* _WHAT NEEDS TO BE DONE_:
The copy must match the data word for word and contain no pictures.

==================================================

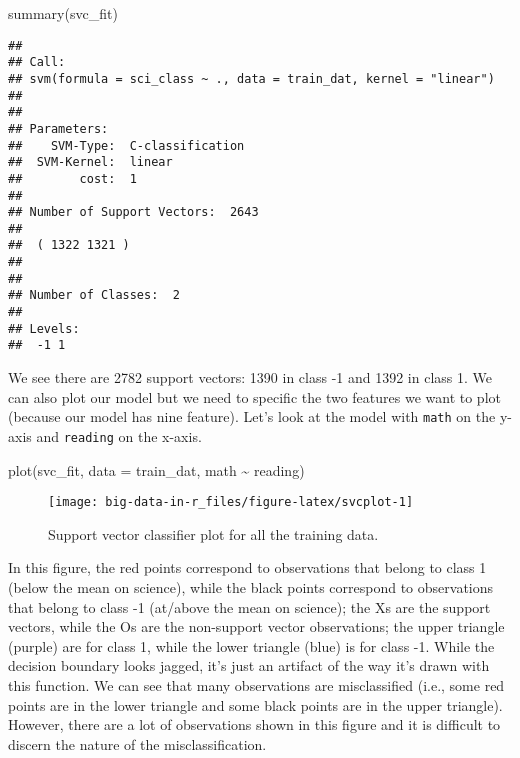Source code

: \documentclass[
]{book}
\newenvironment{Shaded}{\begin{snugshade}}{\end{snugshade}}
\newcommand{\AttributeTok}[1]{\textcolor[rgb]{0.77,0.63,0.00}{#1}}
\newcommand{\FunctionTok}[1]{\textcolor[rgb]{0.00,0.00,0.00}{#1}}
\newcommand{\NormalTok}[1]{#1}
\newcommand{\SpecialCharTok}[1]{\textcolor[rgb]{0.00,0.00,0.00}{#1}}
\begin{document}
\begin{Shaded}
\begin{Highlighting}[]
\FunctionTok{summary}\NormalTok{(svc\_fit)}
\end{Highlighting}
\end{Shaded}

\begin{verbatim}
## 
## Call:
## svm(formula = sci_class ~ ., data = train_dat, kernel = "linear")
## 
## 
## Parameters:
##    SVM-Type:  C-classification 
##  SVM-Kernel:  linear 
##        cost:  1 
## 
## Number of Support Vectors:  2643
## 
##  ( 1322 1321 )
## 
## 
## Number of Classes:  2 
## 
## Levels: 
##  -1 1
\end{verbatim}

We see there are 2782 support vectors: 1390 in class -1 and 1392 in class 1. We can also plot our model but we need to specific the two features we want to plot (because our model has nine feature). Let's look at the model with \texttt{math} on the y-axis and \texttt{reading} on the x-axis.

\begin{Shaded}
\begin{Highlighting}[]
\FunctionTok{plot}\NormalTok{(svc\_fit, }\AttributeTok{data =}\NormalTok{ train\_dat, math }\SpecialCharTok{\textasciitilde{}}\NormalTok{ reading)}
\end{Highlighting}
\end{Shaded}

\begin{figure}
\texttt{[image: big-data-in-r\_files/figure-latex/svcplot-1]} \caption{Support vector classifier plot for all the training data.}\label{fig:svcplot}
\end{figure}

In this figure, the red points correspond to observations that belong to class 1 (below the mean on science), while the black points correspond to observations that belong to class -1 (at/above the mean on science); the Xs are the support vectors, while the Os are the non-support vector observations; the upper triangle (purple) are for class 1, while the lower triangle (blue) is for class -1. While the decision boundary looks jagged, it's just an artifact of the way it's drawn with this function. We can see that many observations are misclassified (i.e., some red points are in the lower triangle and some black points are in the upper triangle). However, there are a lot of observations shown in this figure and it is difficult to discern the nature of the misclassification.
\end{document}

==================================================

* _RESULT OF THE TASK_:
Source code

: \documentclass[
]{book}
\newenvironment{Shaded}{\begin{snugshade}}{\end{snugshade}}
\newcommand{\AttributeTok}[1]{\textcolor[rgb]{0.77,0.63,0.00}{#1}}
\newcommand{\FunctionTok}[1]{\textcolor[rgb]{0.00,0.00,0.00}{#1}}
\newcommand{\NormalTok}[1]{#1}
\newcommand{\SpecialCharTok}[1]{\textcolor[rgb]{0.00,0.00,0.00}{#1}}
\begin{document}
\begin{Shaded}
\begin{Highlighting}[]
\FunctionTok{summary}\NormalTok{(svc\_fit)}
\end{Highlighting}
\end{Shaded}

\begin{verbatim}
## 
## Call:
## svm(formula = sci_class ~ ., data = train_dat, kernel = "linear")
## 
## 
## Parameters:
##    SVM-Type:  C-classification 
##  SVM-Kernel:  linear 
##        cost:  1 
## 
## Number of Support Vectors:  2643
## 
##  ( 1322 1321 )
## 
## 
## Number of Classes:  2 
## 
## Levels: 
##  -1 1
\end{verbatim}

We see there are 2782 support vectors: 1390 in class -1 and 1392 in class 1. We can also plot our model but we need to specific the two features we want to plot (because our model has nine feature). Let's look at the model with \texttt{math} on the y-axis and \texttt{reading} on the x-axis.

\begin{Shaded}
\begin{Highlighting}[]
\FunctionTok{plot}\NormalTok{(svc\_fit, }\AttributeTok{data =}\NormalTok{ train\_dat, math }\SpecialCharTok{\textasciitilde{}}\NormalTok{ reading)}
\end{Highlighting}
\end{Shaded}

\begin{figure}
\texttt{[image: big-data-in-r\_files/figure-latex/svcplot-1]} \caption{Support vector classifier plot for all the training data.}\label{fig:svcplot}
\end{figure}

In this figure, the red points correspond to observations that belong to class 1 (below the mean on science), while the black points correspond to observations that belong to class -1 (at/above the mean on science); the Xs are the support vectors, while the Os are the non-support vector observations; the upper triangle (purple) are for class 1, while the lower triangle (blue) is for class -1. While the decision boundary looks jagged, it's just an artifact of the way it's drawn with this function. We can see that many observations are misclassified (i.e., some red points are in the lower triangle and some black points are in the upper triangle). However, there are a lot of observations shown in this figure and it is difficult to discern the nature of the misclassification.
\end{document}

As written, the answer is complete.